Word for word, copy the data that follows and skip its pictures.

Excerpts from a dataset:
[Start of Attachment]
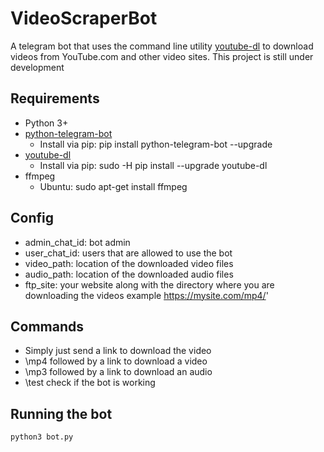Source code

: # VideoScraperBot
A telegram bot that uses the command line utility [youtube-dl](https://github.com/rg3/youtube-dl/) to download videos from YouTube.com and other video sites.
This project is still under development

## Requirements 
* Python 3+
* [python-telegram-bot](https://github.com/python-telegram-bot/python-telegram-bot)
  * Install via pip: pip install python-telegram-bot --upgrade
* [youtube-dl](https://github.com/rg3/youtube-dl/)
  * Install via pip: sudo -H pip install --upgrade youtube-dl
* ffmpeg
  * Ubuntu: sudo apt-get install ffmpeg
## Config
* admin_chat_id: bot admin
* user_chat_id: users that are allowed to use the bot
* video_path: location of the downloaded video files
* audio_path: location of the downloaded audio files
* ftp_site: your website along with the directory where you are downloading the videos example https://mysite.com/mp4/'
## Commands
* Simply just send a link to download the video
* \mp4 followed by a link to download a video
* \mp3 followed by a link to download an audio
* \test check if the bot is working
## Running the bot
`python3 bot.py`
[End of Attachment]
:: TASK SOLUTION ::
Source code

: # VideoScraperBot
A telegram bot that uses the command line utility [youtube-dl](https://github.com/rg3/youtube-dl/) to download videos from YouTube.com and other video sites.
This project is still under development

## Requirements 
* Python 3+
* [python-telegram-bot](https://github.com/python-telegram-bot/python-telegram-bot)
  * Install via pip: pip install python-telegram-bot --upgrade
* [youtube-dl](https://github.com/rg3/youtube-dl/)
  * Install via pip: sudo -H pip install --upgrade youtube-dl
* ffmpeg
  * Ubuntu: sudo apt-get install ffmpeg
## Config
* admin_chat_id: bot admin
* user_chat_id: users that are allowed to use the bot
* video_path: location of the downloaded video files
* audio_path: location of the downloaded audio files
* ftp_site: your website along with the directory where you are downloading the videos example https://mysite.com/mp4/'
## Commands
* Simply just send a link to download the video
* \mp4 followed by a link to download a video
* \mp3 followed by a link to download an audio
* \test check if the bot is working
## Running the bot
`python3 bot.py`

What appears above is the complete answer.